- [Instructions for the task]:
In the listing below, the lines starting with the line with "특정한 이용자에게만 제공되는 클라우드 서비스." and going on through the line with "第4章中介绍了线程和进程模型" are to be reproduced exactly, and only those.

- [Records provided]:

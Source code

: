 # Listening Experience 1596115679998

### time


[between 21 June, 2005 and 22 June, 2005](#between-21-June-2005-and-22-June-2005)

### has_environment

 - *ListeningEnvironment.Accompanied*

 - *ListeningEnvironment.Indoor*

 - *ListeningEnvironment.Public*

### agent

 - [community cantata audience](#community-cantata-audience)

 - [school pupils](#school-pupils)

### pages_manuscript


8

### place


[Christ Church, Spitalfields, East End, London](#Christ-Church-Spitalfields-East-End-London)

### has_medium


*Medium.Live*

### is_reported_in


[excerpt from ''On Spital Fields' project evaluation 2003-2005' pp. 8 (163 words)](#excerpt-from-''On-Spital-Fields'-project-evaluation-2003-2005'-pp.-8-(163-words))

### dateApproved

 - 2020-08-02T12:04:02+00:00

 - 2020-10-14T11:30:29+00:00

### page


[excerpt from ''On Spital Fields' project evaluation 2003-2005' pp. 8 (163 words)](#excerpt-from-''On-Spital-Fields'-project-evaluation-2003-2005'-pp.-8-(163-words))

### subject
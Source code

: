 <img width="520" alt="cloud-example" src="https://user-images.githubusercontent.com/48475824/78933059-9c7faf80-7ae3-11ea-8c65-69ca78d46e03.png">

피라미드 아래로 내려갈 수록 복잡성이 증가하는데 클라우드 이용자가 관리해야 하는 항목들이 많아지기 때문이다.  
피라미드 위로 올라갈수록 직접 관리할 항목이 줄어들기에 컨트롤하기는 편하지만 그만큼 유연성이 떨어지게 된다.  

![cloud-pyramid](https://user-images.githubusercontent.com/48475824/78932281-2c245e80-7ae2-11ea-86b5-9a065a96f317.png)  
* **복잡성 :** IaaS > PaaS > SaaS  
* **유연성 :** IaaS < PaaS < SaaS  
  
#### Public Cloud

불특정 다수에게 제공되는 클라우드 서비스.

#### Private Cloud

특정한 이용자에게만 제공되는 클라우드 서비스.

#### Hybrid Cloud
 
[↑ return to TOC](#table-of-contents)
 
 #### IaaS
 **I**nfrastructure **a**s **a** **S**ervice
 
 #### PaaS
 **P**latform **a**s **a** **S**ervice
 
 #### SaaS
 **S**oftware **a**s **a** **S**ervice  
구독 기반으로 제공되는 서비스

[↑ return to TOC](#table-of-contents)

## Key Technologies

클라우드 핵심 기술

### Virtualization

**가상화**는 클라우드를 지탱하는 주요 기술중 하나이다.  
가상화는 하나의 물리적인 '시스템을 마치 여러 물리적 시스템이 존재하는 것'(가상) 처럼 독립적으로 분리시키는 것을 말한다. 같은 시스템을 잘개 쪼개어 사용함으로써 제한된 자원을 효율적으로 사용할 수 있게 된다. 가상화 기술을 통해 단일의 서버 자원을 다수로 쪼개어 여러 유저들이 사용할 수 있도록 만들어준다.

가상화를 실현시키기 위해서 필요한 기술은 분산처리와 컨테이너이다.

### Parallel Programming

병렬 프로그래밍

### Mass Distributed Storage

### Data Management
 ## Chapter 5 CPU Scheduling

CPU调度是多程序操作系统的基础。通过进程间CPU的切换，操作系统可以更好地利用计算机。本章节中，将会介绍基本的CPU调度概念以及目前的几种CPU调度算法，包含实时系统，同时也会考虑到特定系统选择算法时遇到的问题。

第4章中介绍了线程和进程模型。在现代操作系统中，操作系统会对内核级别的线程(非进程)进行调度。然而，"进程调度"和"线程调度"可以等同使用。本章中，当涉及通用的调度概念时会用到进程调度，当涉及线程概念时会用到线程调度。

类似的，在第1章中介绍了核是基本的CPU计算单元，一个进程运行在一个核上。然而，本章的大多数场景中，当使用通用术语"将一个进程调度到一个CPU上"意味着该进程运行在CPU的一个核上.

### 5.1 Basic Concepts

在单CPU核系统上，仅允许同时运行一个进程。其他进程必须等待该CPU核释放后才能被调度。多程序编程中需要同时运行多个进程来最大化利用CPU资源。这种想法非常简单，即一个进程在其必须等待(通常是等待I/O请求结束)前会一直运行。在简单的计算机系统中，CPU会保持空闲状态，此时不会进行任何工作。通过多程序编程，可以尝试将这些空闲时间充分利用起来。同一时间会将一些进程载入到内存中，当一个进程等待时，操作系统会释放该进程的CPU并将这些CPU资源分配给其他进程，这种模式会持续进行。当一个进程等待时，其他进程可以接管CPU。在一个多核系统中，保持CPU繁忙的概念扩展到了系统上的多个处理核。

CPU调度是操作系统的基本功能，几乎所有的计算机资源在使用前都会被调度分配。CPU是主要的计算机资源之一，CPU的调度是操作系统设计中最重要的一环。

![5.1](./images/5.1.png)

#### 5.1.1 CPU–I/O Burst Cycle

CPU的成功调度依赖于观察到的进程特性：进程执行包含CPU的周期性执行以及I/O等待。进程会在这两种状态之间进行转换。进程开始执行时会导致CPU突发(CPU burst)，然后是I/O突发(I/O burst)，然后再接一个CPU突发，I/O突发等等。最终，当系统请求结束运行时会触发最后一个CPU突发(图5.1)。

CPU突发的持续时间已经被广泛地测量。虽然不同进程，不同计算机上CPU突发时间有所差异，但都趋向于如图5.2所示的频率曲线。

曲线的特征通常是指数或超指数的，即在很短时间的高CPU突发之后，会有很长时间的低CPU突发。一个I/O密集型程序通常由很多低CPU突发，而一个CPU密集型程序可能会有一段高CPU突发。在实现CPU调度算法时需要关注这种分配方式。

- [Answer to the problem]:
특정한 이용자에게만 제공되는 클라우드 서비스.

#### Hybrid Cloud
 
[↑ return to TOC](#table-of-contents)
 
 #### IaaS
 **I**nfrastructure **a**s **a** **S**ervice
 
 #### PaaS
 **P**latform **a**s **a** **S**ervice
 
 #### SaaS
 **S**oftware **a**s **a** **S**ervice  
구독 기반으로 제공되는 서비스

[↑ return to TOC](#table-of-contents)

## Key Technologies

클라우드 핵심 기술

### Virtualization

**가상화**는 클라우드를 지탱하는 주요 기술중 하나이다.  
가상화는 하나의 물리적인 '시스템을 마치 여러 물리적 시스템이 존재하는 것'(가상) 처럼 독립적으로 분리시키는 것을 말한다. 같은 시스템을 잘개 쪼개어 사용함으로써 제한된 자원을 효율적으로 사용할 수 있게 된다. 가상화 기술을 통해 단일의 서버 자원을 다수로 쪼개어 여러 유저들이 사용할 수 있도록 만들어준다.

가상화를 실현시키기 위해서 필요한 기술은 분산처리와 컨테이너이다.

### Parallel Programming

병렬 프로그래밍

### Mass Distributed Storage

### Data Management
 ## Chapter 5 CPU Scheduling

CPU调度是多程序操作系统的基础。通过进程间CPU的切换，操作系统可以更好地利用计算机。本章节中，将会介绍基本的CPU调度概念以及目前的几种CPU调度算法，包含实时系统，同时也会考虑到特定系统选择算法时遇到的问题。

第4章中介绍了线程和进程模型。在现代操作系统中，操作系统会对内核级别的线程(非进程)进行调度。然而，"进程调度"和"线程调度"可以等同使用。本章中，当涉及通用的调度概念时会用到进程调度，当涉及线程概念时会用到线程调度。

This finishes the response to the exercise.